Similarly, in “A Good Man Is Hard to Find” the grandmother’s speech is not only critical but also judgmental. After giving her grandchildren John and June Starr a lecture on how children were more respectful of their native states during her day, they spot a black child without pants on. When asked why the boy was not wearing any pants, she replies “He probably didn’t have any,” (20 O’Connor) the grandmother explained. “Little niggers in the country don’t have things like we do. If I could paint, I’d paint that picture,” (20 O’Connor). Without knowing this child’s background, she generalizes and judges an entire group of people. What makes this scenario worse is she states she would paint that picture even though she is not an artist. This is her way of being sarcastic. She could never even imagine this black child or other blacks having things as she does. Just like the grandmother, Brown goes down the road of judgment but in his case, it increases during his venture with the Devil. During their travel, Brown is exposed to more people of Salem participating in a similar ceremony that Brown is to be a part of. ” It vexed him the more, because he could have sworn, were such a thing possible, that he recognized the voices of the minister and Deacon Gookin, jogging along quietly, as they were wont to do” (42 Hawthorne).
In spite of the judgmental nature of the two characters, things become increasingly worse towards the end of both short stories. The Grandmother is finally able to view others with compassion but only because her life is on the line. “Why you’re one of my babies. You’re one of my own children” (136 O’Connor). As her family is being systematically murdered, she never begs for the misfit to spare her children or grandchildren nor does she show regard for their lives. She repeatedly questions the misfit “You’ve got good blood! I know you wouldn’t shoot a lady! I know you come from nice people! Pray! Jesus, you ought not to shoot a lady. I’ll give you all the money I’ve got!” (131 O’Connor).

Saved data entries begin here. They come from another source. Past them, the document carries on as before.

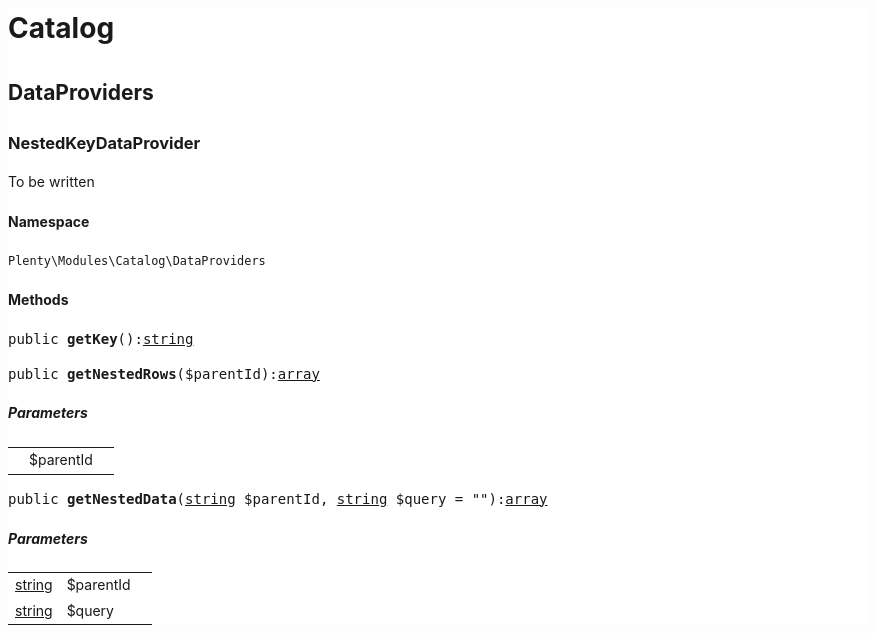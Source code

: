 

# Catalog<a name="catalog_catalog"></a>
    
## DataProviders<a name="catalog_catalog_dataproviders"></a>
### NestedKeyDataProvider<a name="catalog_dataproviders_nestedkeydataprovider"></a>

To be written


#### Namespace

`Plenty\Modules\Catalog\DataProviders`





#### Methods

<pre>public <strong>getKey</strong>():<a target="_blank" href="http://php.net/string">string</a></pre>

    

    
<pre>public <strong>getNestedRows</strong>($parentId):<a target="_blank" href="http://php.net/array">array</a></pre>

    

    
##### <strong>Parameters</strong>
    
<table class="table table-condensed">    <tr>
        <td><a href="miscellaneous#miscellaneous__"></a>
</td>
        <td>$parentId</td>
        <td></td>
    </tr>
</table>


<pre>public <strong>getNestedData</strong>(<a target="_blank" href="http://php.net/string">string</a> $parentId, <a target="_blank" href="http://php.net/string">string</a> $query = &quot;&quot;):<a target="_blank" href="http://php.net/array">array</a></pre>

    

    
##### <strong>Parameters</strong>
    
<table class="table table-condensed">    <tr>
        <td><a target="_blank" href="http://php.net/string">string</a></td>
        <td>$parentId</td>
        <td></td>
    </tr>
    <tr>
        <td><a target="_blank" href="http://php.net/string">string</a></td>
        <td>$query</td>
        <td></td>
    </tr>
</table>

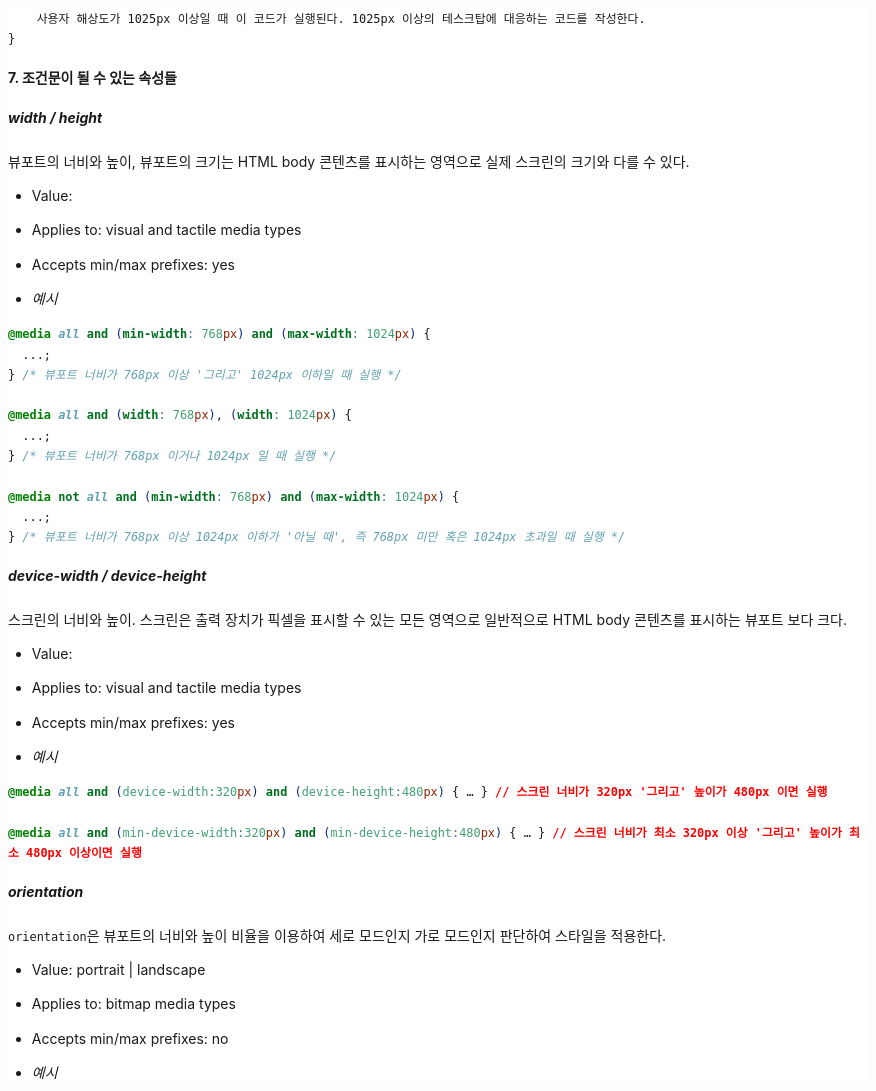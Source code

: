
 ```css
    사용자 해상도가 1025px 이상일 때 이 코드가 실행된다. 1025px 이상의 테스크탑에 대응하는 코드를 작성한다.
}
```

#### 7. 조건문이 될 수 있는 속성들

##### width / height

뷰포트의 너비와 높이, 뷰포트의 크기는 HTML body 콘텐츠를 표시하는 영역으로 실제 스크린의 크기와 다를 수 있다.

- Value: <length>
- Applies to: visual and tactile media types
- Accepts min/max prefixes: yes

- _예시_

```css
@media all and (min-width: 768px) and (max-width: 1024px) {
  ...;
} /* 뷰포트 너비가 768px 이상 '그리고' 1024px 이하일 때 실행 */

@media all and (width: 768px), (width: 1024px) {
  ...;
} /* 뷰포트 너비가 768px 이거나 1024px 일 때 실행 */

@media not all and (min-width: 768px) and (max-width: 1024px) {
  ...;
} /* 뷰포트 너비가 768px 이상 1024px 이하가 '아닐 때', 즉 768px 미만 혹은 1024px 초과일 때 실행 */
```

##### device-width / device-height

스크린의 너비와 높이. 스크린은 출력 장치가 픽셀을 표시할 수 있는 모든 영역으로 일반적으로 HTML body 콘텐츠를 표시하는 뷰포트 보다 크다.

- Value: <length>
- Applies to: visual and tactile media types
- Accepts min/max prefixes: yes

- _예시_

```css
@media all and (device-width:320px) and (device-height:480px) { … } // 스크린 너비가 320px '그리고' 높이가 480px 이면 실행

@media all and (min-device-width:320px) and (min-device-height:480px) { … } // 스크린 너비가 최소 320px 이상 '그리고' 높이가 최소 480px 이상이면 실행
```

##### orientation

`orientation`은 뷰포트의 너비와 높이 비율을 이용하여 세로 모드인지 가로 모드인지 판단하여 스타일을 적용한다.

- Value: portrait | landscape
- Applies to: bitmap media types
- Accepts min/max prefixes: no

- _예시_
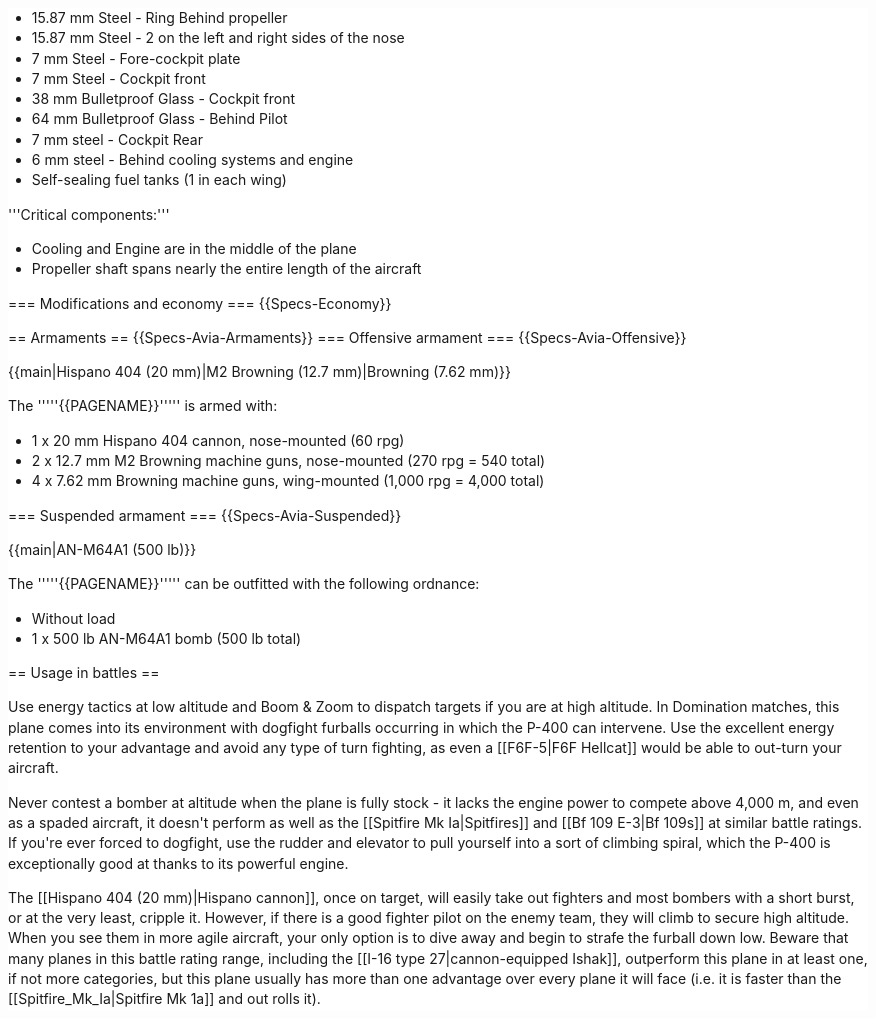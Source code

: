 * 15.87 mm Steel - Ring Behind propeller
* 15.87 mm Steel - 2 on the left and right sides of the nose
* 7 mm Steel - Fore-cockpit plate
* 7 mm Steel - Cockpit front
* 38 mm Bulletproof Glass - Cockpit front
* 64 mm Bulletproof Glass - Behind Pilot
* 7 mm steel - Cockpit Rear
* 6 mm steel - Behind cooling systems and engine
* Self-sealing fuel tanks (1 in each wing)

'''Critical components:'''

* Cooling and Engine are in the middle of the plane
* Propeller shaft spans nearly the entire length of the aircraft

=== Modifications and economy ===
{{Specs-Economy}}

== Armaments ==
{{Specs-Avia-Armaments}}
=== Offensive armament ===
{{Specs-Avia-Offensive}}

{{main|Hispano 404 (20 mm)|M2 Browning (12.7 mm)|Browning (7.62 mm)}}

The '''''{{PAGENAME}}''''' is armed with:

* 1 x 20 mm Hispano 404 cannon, nose-mounted (60 rpg)
* 2 x 12.7 mm M2 Browning machine guns, nose-mounted (270 rpg = 540 total)
* 4 x 7.62 mm Browning machine guns, wing-mounted (1,000 rpg = 4,000 total)

=== Suspended armament ===
{{Specs-Avia-Suspended}}

{{main|AN-M64A1 (500 lb)}}

The '''''{{PAGENAME}}''''' can be outfitted with the following ordnance:

* Without load
* 1 x 500 lb AN-M64A1 bomb (500 lb total)

== Usage in battles ==

Use energy tactics at low altitude and Boom & Zoom to dispatch targets if you are at high altitude. In Domination matches, this plane comes into its environment with dogfight furballs occurring in which the P-400 can intervene. Use the excellent energy retention to your advantage and avoid any type of turn fighting, as even a [[F6F-5|F6F Hellcat]] would be able to out-turn your aircraft.

Never contest a bomber at altitude when the plane is fully stock - it lacks the engine power to compete above 4,000 m, and even as a spaded aircraft, it doesn't perform as well as the [[Spitfire Mk Ia|Spitfires]] and [[Bf 109 E-3|Bf 109s]] at similar battle ratings. If you're ever forced to dogfight, use the rudder and elevator to pull yourself into a sort of climbing spiral, which the P-400 is exceptionally good at thanks to its powerful engine.

The [[Hispano 404 (20 mm)|Hispano cannon]], once on target, will easily take out fighters and most bombers with a short burst, or at the very least, cripple it. However, if there is a good fighter pilot on the enemy team, they will climb to secure high altitude. When you see them in more agile aircraft, your only option is to dive away and begin to strafe the furball down low. Beware that many planes in this battle rating range, including the [[I-16 type 27|cannon-equipped Ishak]], outperform this plane in at least one, if not more categories, but this plane usually has more than one advantage over every plane it will face (i.e. it is faster than the [[Spitfire_Mk_Ia|Spitfire Mk 1a]] and out rolls it).
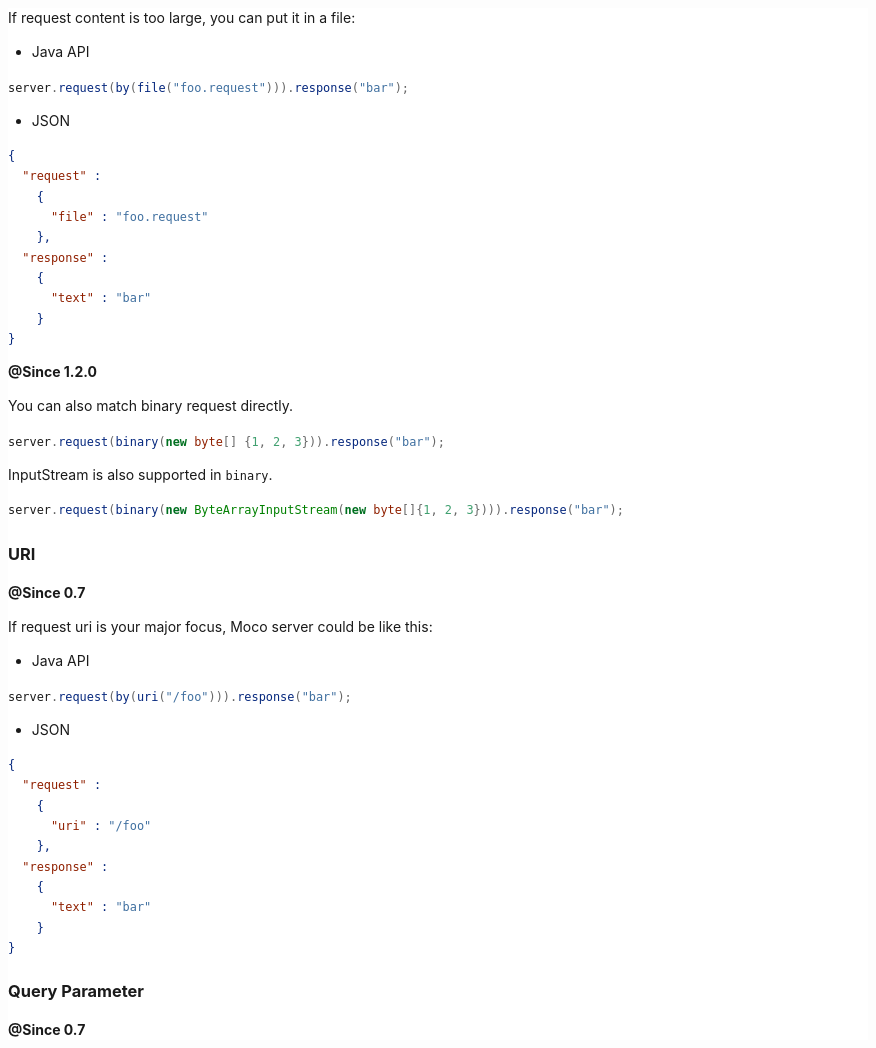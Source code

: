 If request content is too large, you can put it in a file:

* Java API

```java
server.request(by(file("foo.request"))).response("bar");
```

* JSON

```json
{
  "request" :
    {
      "file" : "foo.request"
    },
  "response" :
    {
      "text" : "bar"
    }
}
```

**@Since 1.2.0**

You can also match binary request directly.

```java
server.request(binary(new byte[] {1, 2, 3})).response("bar");
```

InputStream is also supported in `binary`.

```java
server.request(binary(new ByteArrayInputStream(new byte[]{1, 2, 3}))).response("bar");
```

### URI
**@Since 0.7**

If request uri is your major focus, Moco server could be like this:

* Java API

```java
server.request(by(uri("/foo"))).response("bar");
```

* JSON

```json
{
  "request" :
    {
      "uri" : "/foo"
    },
  "response" :
    {
      "text" : "bar"
    }
}
```
### Query Parameter
**@Since 0.7**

Judging that she knows his true character proves to be fatal for the grandmother as she reaches out to the misfit and receives 3 shots to the chest “She reached out and touched him on the shoulder. The Misfit sprang back as if a snake had bitten him and shot her three times through the chest” (136 O’Connor). Brown comes to the realization that a lot of the people around him are sinners. This leads Brown to question the decency of the people around him. “My Faith is gone!” cried he, after one stupefied moment. There is no good on earth; and sin is but a name. Come, devil; for to thee is this world given ” ( 50 Hawthorne). “On the Sabbath-day, when the congregation were singing a holy psalm, he could not listen, because an anthem of sin rushed loudly upon his ear, and drowned all the blessed strain” (78 Hawthorne). Brown went from this Naive individual looking at life through a puritan lense, to judging those around him without acknowledging the possibility of human error.
Overall both characters end their prospective journeys with a different outlook than they entered with. For Brown, he sees the evilness that everyone is capable of and for the Grandmother when facing death, she is finally to able to look at others with compassion. Being judgmental can mean thought or action that is critical and harsh towards the viewpoint of others. In other words, finding issues with others ideas or situation. From examining “A good man is hard to find” (Flannery O’Connor) and ” Young Goodman Brown” (Nathaniel Hawthorne) it is clear that being judgmental can be dangerous.